All assets should be transferred out of the company before it is struck off. All liabilities must be settled.

  • If the company retains any assets including share capital these will become Bona Vacantia and the property of the Crown when it is struck off.
  • The 2006 Companies Act allows a simpified Capital Reduction procedure to repay share capital and non-distributable capital reserves to shareholders. It is illegal to distribute capital otherwise.
  • A Capital Reduction is essential if the company is to be struck off and has more than a small amount of share capital or capital reserves.
  • On making a Capital Reduction, the directors must sign a statement of solvency .
  • Where a company has not discharged all its debts or is insolvent when it is struck off, it may be returned to the Register. The directors may be held personally accountable to its creditors.

HM Revenue & Custom's (HMRC) Extra Statutory Concession C16 can be used to ensure that all distributions made on winding up are treated as capital for tax purposes. It is anticipated that this concession will be withdrawn in Autumn 2011/Spring 2012.

Liquidation

  • Liquidation is a process by which a company is wound up by a licenced insolvency practitioner.
  • Once wound up the company is removed from the Register.
  • Liquidation is generally more expensive that striking off because liquidators are generally fairly expensive to engage.
  • Liquidation is the recommended way to wind up a company if its affairs are complex.
  • It is often unavoidable when a company becomes insolvent.
  • Once wound up a company cannot be restored to the Register for more than two years.

Remaining dormant

  • A company may be left dormant with or without assets.
  • It will still be required to file accounts and complete an Annual Return with Companies House.
  • HMRC will require the company to notify it of its dormant status, otherwise the company will have to continue to file Corporation Tax Returns.
  • Once a company ceases trading and becomes dormant its shares lose potentaily lose status as business assets this may affect Capital Gains tax (CGT) relief and Inheritance tax (IHT) reliefs for shareholders.

Extracting profits from the company

Dividends

If the company executes a capital reduction to distribute capital reserves funds may be passed to individual shareholders as dividends. This will suit basic rate taxpayers.

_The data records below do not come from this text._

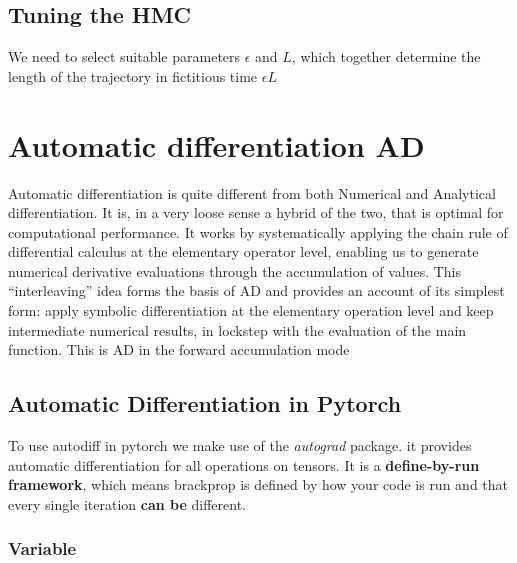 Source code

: \documentclass[]{report}
\begin{document}
\subsection{Tuning the HMC}

We need to select suitable parameters $\epsilon$ and $L$, which together determine the length of the trajectory in fictitious time $\epsilon L$  


\section{Automatic differentiation AD}
Automatic differentiation is quite different from both Numerical and Analytical differentiation. It is, in a very loose sense a hybrid of the two, that is optimal for computational performance. It works by systematically applying the chain rule of differential calculus at the elementary operator level, enabling us to generate numerical derivative evaluations through the accumulation of values.   
This “interleaving” idea forms the basis of AD and provides an account of
its simplest form: apply symbolic differentiation at the elementary operation
level and keep intermediate numerical results, in lockstep with the evaluation
of the main function. This is AD in the forward accumulation mode

\subsection{Automatic Differentiation in Pytorch}
To use autodiff in pytorch we make use of the \textit{autograd} package. it provides automatic differentiation for all operations on tensors. It is a \textbf{define-by-run framework}, which means brackprop is defined by how your code is run and that every single iteration \textbf{can be} different. 

\subsubsection{Variable}
\end{document}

Higher rate taxpayers will prefer to receive capital if possible.

Distribution on liquidation or striking off

  • A distribution made on liquidation is treated as capital.
  • If HMRC ESC C16 applies a distribution made on striking off will also receive capital treatment.
  • Provided that qualifying conditions are met, Capital Gain Tax Entrepreneurs' Relief may apply to capital distributions received by directors or employees.

Purchase of own shares 

  • It is normally not be possible to execute a purchase of own shares if the company is known to be ceasing trading: the purchase will not serve a trade purpose and HMRC is unlikely to grant clearance.
  • A purchase of own shares may be combined with a capital reduction: again it would be expected that the company would continue to trade for a period after this on order to satisfy HMRC of a trade purpose to the transaction. See Purchase of own shares/capital reduction checklist.